Further, the Court is confident that it can protect against the possibility of objectionable expert testimony at trial without resorting to a blanket ban on all testimony by either side's expert witness. See, e.g., Mears v. Jones, No. T17-CV-6-KS-MTP, 2019 WL 3483157, at *1 (S.D.Miss. July 31, 2019), The parties may offer timely objections to any such testimony at trial.
“Differences in expertise bear chiefly on the weight to be assigned to the testimony by the trier of fact, not its admissibility” and the “exclusion of general categories of testimony is not appropriate.” Huss v. Gayden, 571 F.3d 442, 452 (5th Cir. 2009); Clark v. Lard Oil Co., Inc., No. 2:18-CV-109-KS-MTP, 2019 WL 4305744, at *5 (S.D.Miss. Sept. 11,2019).

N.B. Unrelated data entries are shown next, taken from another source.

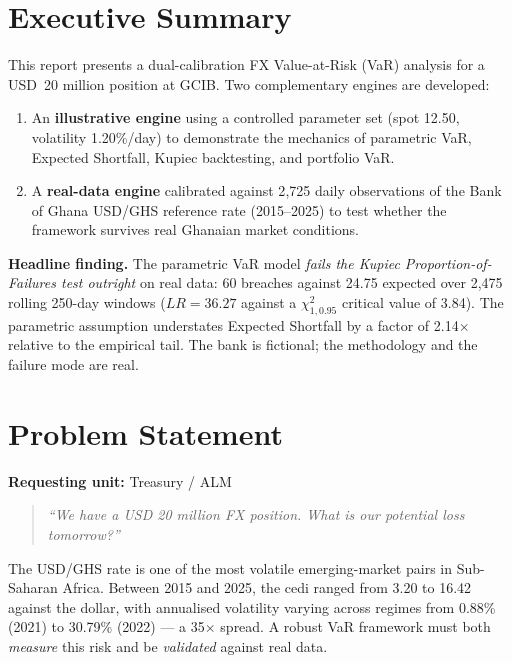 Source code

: \documentclass[11pt,a4paper]{article}
\begin{document}
\section{Executive Summary}

This report presents a dual-calibration FX Value-at-Risk (VaR) analysis
for a USD~20 million position at GCIB. Two complementary engines are
developed:

\begin{enumerate}[leftmargin=1.6em]
    \item An \textbf{illustrative engine} using a controlled parameter
          set (spot 12.50, volatility 1.20\%/day) to demonstrate the
          mechanics of parametric VaR, Expected Shortfall, Kupiec
          backtesting, and portfolio VaR.
    \item A \textbf{real-data engine} calibrated against 2{,}725 daily
          observations of the Bank of Ghana USD/GHS reference rate
          (2015--2025) to test whether the framework survives real
          Ghanaian market conditions.
\end{enumerate}

\noindent\textbf{Headline finding.} The parametric VaR model \emph{fails
the Kupiec Proportion-of-Failures test outright} on real data: 60 breaches
against 24.75 expected over 2{,}475 rolling 250-day windows
(\(LR = 36.27\) against a \(\chi^2_{1,0.95}\) critical value of 3.84).
The parametric assumption understates Expected Shortfall by a factor of
2.14\(\times\) relative to the empirical tail. The bank is fictional; the
methodology and the failure mode are real.

\section{Problem Statement}

\noindent\textbf{Requesting unit:} Treasury / ALM

\begin{quote}
\itshape
``We have a USD 20 million FX position. What is our potential loss tomorrow?''
\end{quote}

\noindent The USD/GHS rate is one of the most volatile emerging-market
pairs in Sub-Saharan Africa. Between 2015 and 2025, the cedi ranged from
3.20 to 16.42 against the dollar, with annualised volatility varying
across regimes from 0.88\% (2021) to 30.79\% (2022) --- a 35\(\times\)
spread. A robust VaR framework must both \emph{measure} this risk and be
\emph{validated} against real data.
\end{document}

Finally, and most crucially given the parties' primary objections, the Court notes it is axiomatic that “[e]xperts cannot ‘render conclusions of law' or provide opinions on legal issues.” Renfroe v. Parker, 974 F.3d 594,598 (5th Cir. 2020) (quoting Goodman v. Harris Cnty., 571 F.3d 388, 399 (5th Cir. 2009)). Accordingly, neither Mr. Wu nor Mr. Keena will be permitted to offer legal conclusions at trial and counsel will not seek to elicit any such testimony. The Court does note, however, that while experts cannot offer conclusions of law, “[a]n opinion is not objectionable just because it embraces an ultimate issue.” Fed.R.Evid. 704(a); Goodman, 571 F.3d at 399. The Court is confident that it can protect against the possibility of objectionable expert testimony at trial without resorting to a blanket ban on all testimony by either side's expert witness. See, e.g., Mears, 2019 WL 3483157, at *1. The parties may offer timely objections to any such testimony at trial. The Court shall therefore grant each party's motion to exclude to the extent each motion seeks to prohibit testimony that constitutes a legal conclusion; to the extent that either motion seeks further limitations on testimony, that request is denied at the present juncture. The parties may offer timely objections at trial to any testimony they deem objectionable.
IV. Conclusion
In sum, for all of the foregoing reasons, the Court finds that the Defendant Cayce Washington's motion for summary judgment [166] and the Defendant Sasha Hyde's motion for summary judgment [179] should be granted and the Plaintiffs claims against those Defendants dismissed; the Defendant Warehouse 72's motion for summary judgment [182] should be granted as to the Plaintiffs claim for breach of contract and otherwise denied; the Defendant Valley Tool's motion for summary judgment [164] should be granted as to the Plaintiffs claim for breach of contract in relation to Article 5 of the Agreement and otherwise denied; and both parties' motions to exclude expert testimony [175, 177] should be granted in part as herein described.
An order in accordance with this opinion shall issue this day.